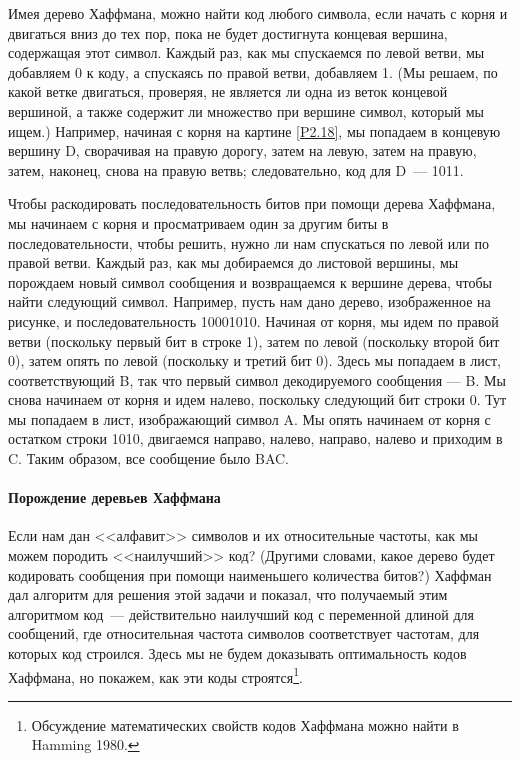 Имея дерево Хаффмана, можно найти код любого символа, если
начать с корня и двигаться вниз до тех пор, пока не будет достигнута
концевая вершина, содержащая этот символ.  Каждый раз, как мы
спускаемся по левой ветви, мы добавляем 0 к коду, а спускаясь по правой 
ветви, добавляем 1.  (Мы решаем, по какой ветке двигаться, проверяя, не  
является ли одна из веток концевой вершиной, а также
содержит ли множество при вершине символ, который мы ищем.)
Например, начиная с корня на картине \ref{P2.18}, мы
попадаем в концевую вершину D, сворачивая на правую дорогу, затем на
левую, затем на правую, затем, наконец, снова на правую ветвь; следовательно, 
код для D~--- 1011.

Чтобы раскодировать последовательность битов при помощи
дерева Хаффмана, мы начинаем с корня и просматриваем один за другим 
биты в последовательности, чтобы решить, нужно ли нам спускаться по левой
или по правой ветви.  Каждый раз, как мы добираемся до листовой
вершины, мы порождаем новый символ сообщения и возвращаемся к
вершине дерева, чтобы найти следующий символ.  Например, пусть нам
дано дерево, изображенное на рисунке, и последовательность 10001010.
Начиная от корня, мы идем по правой ветви (поскольку первый бит в
строке 1), затем по левой (поскольку второй бит 0), затем опять по
левой (поскольку и третий бит 0).  Здесь мы попадаем в лист,
соответствующий B, так что первый символ декодируемого сообщения ---
B.  Мы снова начинаем от корня и идем налево, поскольку следующий бит
строки 0.  Тут мы попадаем в лист, изображающий символ A.  Мы опять
начинаем от корня с остатком строки 1010, двигаемся направо,
налево, направо, налево и приходим в C.  Таким образом, все сообщение
было BAC.

\paragraph{Порождение деревьев Хаффмана}


Если нам дан <<алфавит>> символов и их относительные
частоты, как мы можем породить <<наилучший>> код?  (Другими словами,
какое дерево будет кодировать сообщения при помощи наименьшего
количества битов?)  Хаффман дал алгоритм для решения этой задачи и
показал, что получаемый этим алгоритмом код~--- действительно наилучший 
код с переменной длиной для сообщений, где относительная частота символов
соответствует частотам, для которых код строился.  Здесь мы не
будем доказывать 
оптимальность кодов Хаффмана, но покажем, как эти коды строятся\footnote{Обсуждение математических свойств кодов Хаффмана
можно найти в Hamming 1980.}.

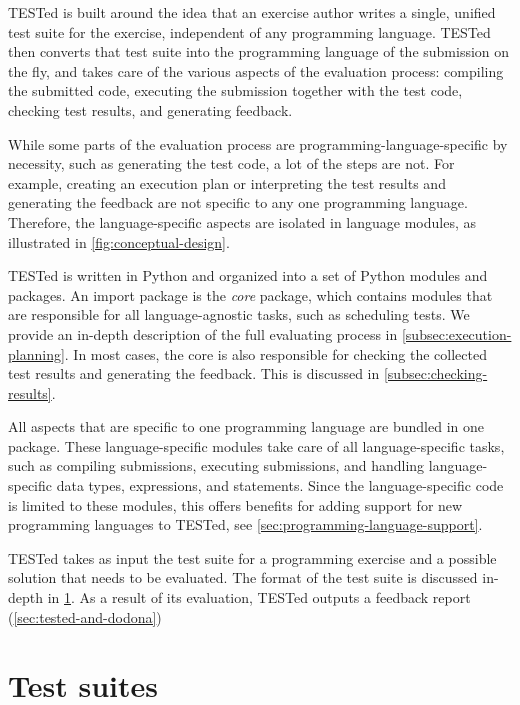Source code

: \documentclass[../main]{subfiles}
\begin{document}
TESTed is built around the idea that an exercise author writes a single, unified test suite for the exercise, independent of any programming language.
TESTed then converts that test suite into the programming language of the submission on the fly, and takes care of the various aspects of the evaluation process: compiling the submitted code, executing the submission together with the test code, checking test results, and generating feedback.

While some parts of the evaluation process are programming-language-specific by necessity, such as generating the test code, a lot of the steps are not.
For example, creating an execution plan or interpreting the test results and generating the feedback are not specific to any one programming language.
Therefore, the language-specific aspects are isolated in language modules, as illustrated in \cref{fig:conceptual-design}.

\leavevmode{}%
TESTed is written in Python and organized into a set of Python modules and packages.
An import package is the \emph{core} package, which contains modules that are responsible for all language-agnostic tasks, such as scheduling tests.
We provide an in-depth description of the full evaluating process in \cref{subsec:execution-planning}.
In most cases, the core is also responsible for checking the collected test results and generating the feedback.
This is discussed in \cref{subsec:checking-results}.

All aspects that are specific to one programming language are bundled in one package.
These language-specific modules take care of all language-specific tasks, such as compiling submissions, executing submissions, and handling language-specific data types, expressions, and statements.
Since the language-specific code is limited to these modules, this offers benefits for adding support for new programming languages to TESTed, see \cref{sec:programming-language-support}.

TESTed takes as input the test suite for a programming exercise and a possible solution that needs to be evaluated.
The format of the test suite is discussed in-depth in \cref{sec:test-suites}.
As a result of its evaluation, TESTed outputs a feedback report (\cref{sec:tested-and-dodona})

\section{Test suites}\label{sec:test-suites}
\end{document}
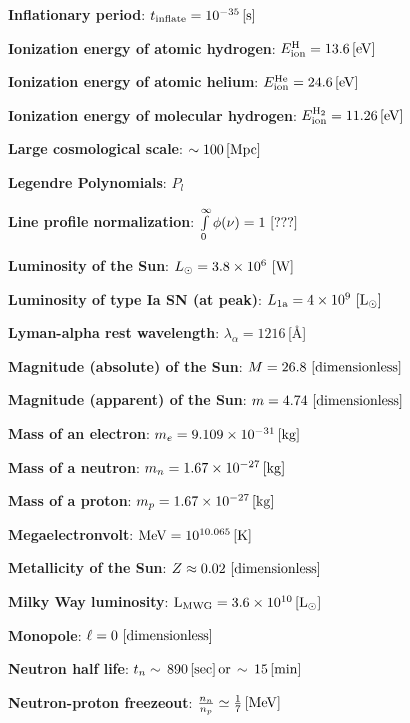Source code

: \documentclass[a4paper,11pt]{article}
\begin{document}
{\noindent}\textbf{Inflationary period}: $t_\mathrm{inflate} = 10^{-35}\,[{\rm s}]$

{\noindent}\textbf{Ionization energy of atomic hydrogen}: $E_\mathrm{ion}^\mathrm{H} = 13.6\,[{\rm eV}]$

{\noindent}\textbf{Ionization energy of atomic helium}: $E_\mathrm{ion}^\mathrm{He} = 24.6\,[{\rm eV}]$

{\noindent}\textbf{Ionization energy of molecular hydrogen}: $E_\mathrm{ion}^\mathrm{H_2} = 11.26\,[{\rm eV}]$

{\noindent}\textbf{Large cosmological scale}: $\sim 100\,[{\rm Mpc}]$

{\noindent}\textbf{Legendre Polynomials}: $P_l$

{\noindent}\textbf{Line profile normalization}: $\int\limits_0^\infty \phi(\nu)=1 ~ [{\rm ???}]$

{\noindent}\textbf{Luminosity of the Sun}: $L_\odot=3.8\times10^6 ~ [{\rm W}]$

{\noindent}\textbf{Luminosity of type Ia SN (at peak)}: $L_\mathrm{1a}=4\times10^9 ~ [{\rm L_\odot}]$

{\noindent}\textbf{Lyman-alpha rest wavelength}: $\lambda_\alpha = 1216$\,[\AA]

{\noindent}\textbf{Magnitude (absolute) of the Sun}: $M = 26.8 ~ [{\rm dimensionless}]$

{\noindent}\textbf{Magnitude (apparent) of the Sun}: $m = 4.74 ~ [{\rm dimensionless}]$

{\noindent}\textbf{Mass of an electron}: $m_e = 9.109\times10^{-31}\,[{\rm kg}]$

{\noindent}\textbf{Mass of a neutron}: $m_n = 1.67\times10^{-27}\,[{\rm kg}]$

{\noindent}\textbf{Mass of a proton}: $m_p = 1.67\times10^{-27}\,[{\rm kg}]$

{\noindent}\textbf{Megaelectronvolt}: ${\rm MeV} = 10^{10.065}\,[{\rm K}]$

{\noindent}\textbf{Metallicity of the Sun}: $Z\approx0.02 ~ [{\rm dimensionless}]$

{\noindent}\textbf{Milky Way luminosity}: ${\rm L_{MWG}} = 3.6\times10^{10}\,[{\rm L}_\odot]$

{\noindent}\textbf{Monopole}: $\ell=0 ~ [{\rm dimensionless}]$

{\noindent}\textbf{Neutron half life}: $t_n\sim\,890\,[{\rm sec}]\,{\rm or}\,\sim\,15\,[{\rm min}]$

{\noindent}\textbf{Neutron-proton freezeout}: $\frac{n_n}{n_p} \simeq \frac{1}{7}\,[{\rm MeV}]$
\end{document}
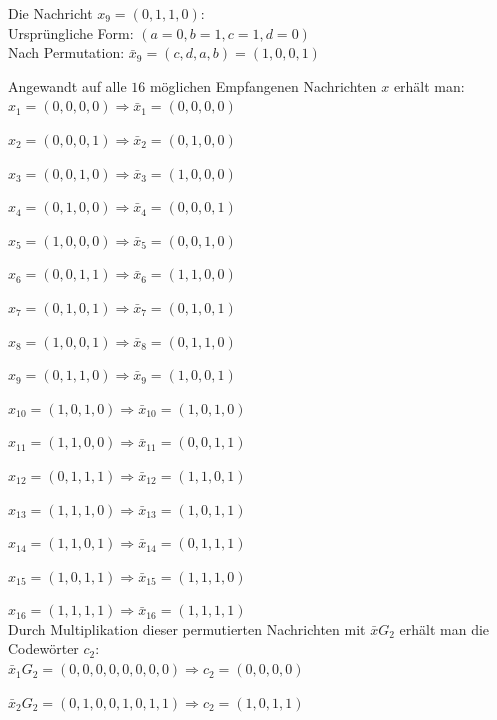 \begin{Beispiel}
    Die Nachricht $x_9= (0,1,1,0):$\\
    Ursprüngliche Form: $(a=0, b=1, c=1, d=0)$\\
    Nach Permutation: $\bar{x}_{9}=(c,d,a,b)=(1,0,0,1)$\\
    \pagebreak

    Angewandt auf alle $16$ möglichen Empfangenen Nachrichten $x$ erhält man:\\
    
    $x_1= (0,0,0,0) \Rightarrow \bar{x}_{1} = (0,0,0,0)$
    
    $x_2= (0,0,0,1) \Rightarrow \bar{x}_{2} = (0,1,0,0)$
    
    $x_3= (0,0,1,0) \Rightarrow \bar{x}_{3} = (1,0,0,0)$
    
    $x_4= (0,1,0,0) \Rightarrow \bar{x}_{4} = (0,0,0,1)$
    
    $x_5= (1,0,0,0) \Rightarrow \bar{x}_{5} = (0,0,1,0)$
    
    $x_6= (0,0,1,1) \Rightarrow \bar{x}_{6} = (1,1,0,0)$
    
    $x_7= (0,1,0,1) \Rightarrow \bar{x}_{7} = (0,1,0,1)$
    
    $x_8= (1,0,0,1) \Rightarrow \bar{x}_{8} = (0,1,1,0)$
    
    $x_9= (0,1,1,0) \Rightarrow \bar{x}_{9} = (1,0,0,1)$
    
    $x_{10}= (1,0,1,0) \Rightarrow \bar{x}_{10} = (1,0,1,0)$
    
    $x_{11}= (1,1,0,0) \Rightarrow \bar{x}_{11} = (0,0,1,1)$
    
    $x_{12}= (0,1,1,1) \Rightarrow \bar{x}_{12} = (1,1,0,1)$
    
    $x_{13}= (1,1,1,0) \Rightarrow \bar{x}_{13} = (1,0,1,1)$
    
    $x_{14}= (1,1,0,1) \Rightarrow \bar{x}_{14} = (0,1,1,1)$
    
    $x_{15}= (1,0,1,1) \Rightarrow \bar{x}_{15} = (1,1,1,0)$
    
    $x_{16}= (1,1,1,1) \Rightarrow \bar{x}_{16} = (1,1,1,1)$\\
    
    Durch Multiplikation dieser permutierten Nachrichten mit  $\bar{x}G_2$ erhält man die Codewörter $c_2$:\\
    
    $\bar{x}_{1}G_2= (0,0,0,0,0,0,0,0) \Rightarrow c_2= (0,0,0,0)$
    
    $\bar{x}_{2}G_2= (0,1,0,0,1,0,1,1) \Rightarrow c_2= (1,0,1,1)$
    

\end{Beispiel}
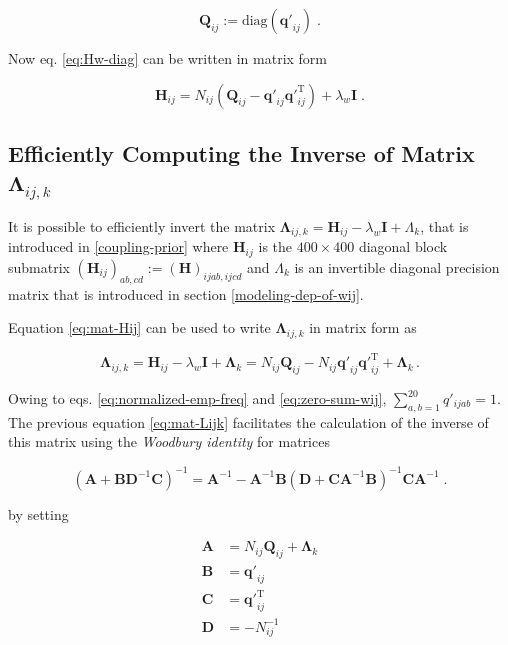 \documentclass[12pt,a4paper,twoside]{book}
\renewcommand{\H}{\mathbf{H}}
\newcommand{\I}{\mathbf{I}}
\newcommand{\Lijk}{\mathbf{\Lambda}_{ij,k}}
\newcommand{\Lk}{\mathbf{\Lambda}_k}
\newcommand{\Qij}{\mathbf{Q}_{ij}}
\newcommand{\qij}{\mathbf{q\prime}_{ij}}
\theoremstyle{definition}
\theoremstyle{definition}
\theoremstyle{remark}
\begin{document}
\begin{equation}
    \Qij := \text{diag}(\qij) \; .
\end{equation}

Now eq. \eqref{eq:Hw-diag} can be written in matrix form

\begin{equation}
     \H_{ij} = N_{ij} \left( \Qij -  \qij \qij^{\mathrm{T}} \right)  + \lambda_w \I \; .
\label{eq:mat-Hij}
\end{equation}

\subsection{\texorpdfstring{Efficiently Computing the Inverse of Matrix
\(\Lijk\)}{Efficiently Computing the Inverse of Matrix \textbackslash{}Lijk}}\label{inv-lambda-ij-k}

It is possible to efficiently invert the matrix
\(\Lijk = \H_{ij} - \lambda_w \I + \Lambda_k\), that is introduced in
\ref{coupling-prior} where \(\H_{ij}\) is the \(400 \times 400\)
diagonal block submatrix \((\H_{ij})_{ab,cd} := (\H)_{ijab,ijcd}\) and
\(\Lambda_k\) is an invertible diagonal precision matrix that is
introduced in section \ref{modeling-dep-of-wij}.

Equation \eqref{eq:mat-Hij} can be used to write \(\Lijk\) in matrix form
as

\begin{equation}
     \Lijk = \H_{ij} - \lambda_w \I + \Lk = N_{ij} \Qij- N_{ij} \qij \qij^{\mathrm{T}} + \Lk \,.
\label{eq:mat-Lijk}
\end{equation}

Owing to eqs. \eqref{eq:normalized-emp-freq} and \eqref{eq:zero-sum-wij},
\(\sum_{a,b=1}^{20} q'_{ijab} = 1\). The previous equation
\eqref{eq:mat-Lijk} facilitates the calculation of the inverse of this
matrix using the \emph{Woodbury identity} for matrices

\begin{equation}
    (\mathbf{A} + \mathbf{B} \mathbf{D}^{-1} \mathbf{C})^{-1} = \mathbf{A}^{-1} - \mathbf{A}^{-1} \mathbf{B} (\mathbf{D} + \mathbf{C} \mathbf{A}^{-1} \mathbf{B}) ^{-1} \mathbf{C} \mathbf{A}^{-1} \;. 
\end{equation}

by setting

\begin{align}
  \mathbf{A} &= N_{ij} \Qij + \Lk \\
  \mathbf{B} &= \qij \\
  \mathbf{C} &= \qij^\mathrm{T} \\
  \mathbf{D} &=- N_{ij}^{-1} \\
\end{align}
\end{document}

● ● ● ● ●

Using the data above, tally each line that has the string "results" and report only the sum.

**RESULT OF THIS TASK**:
4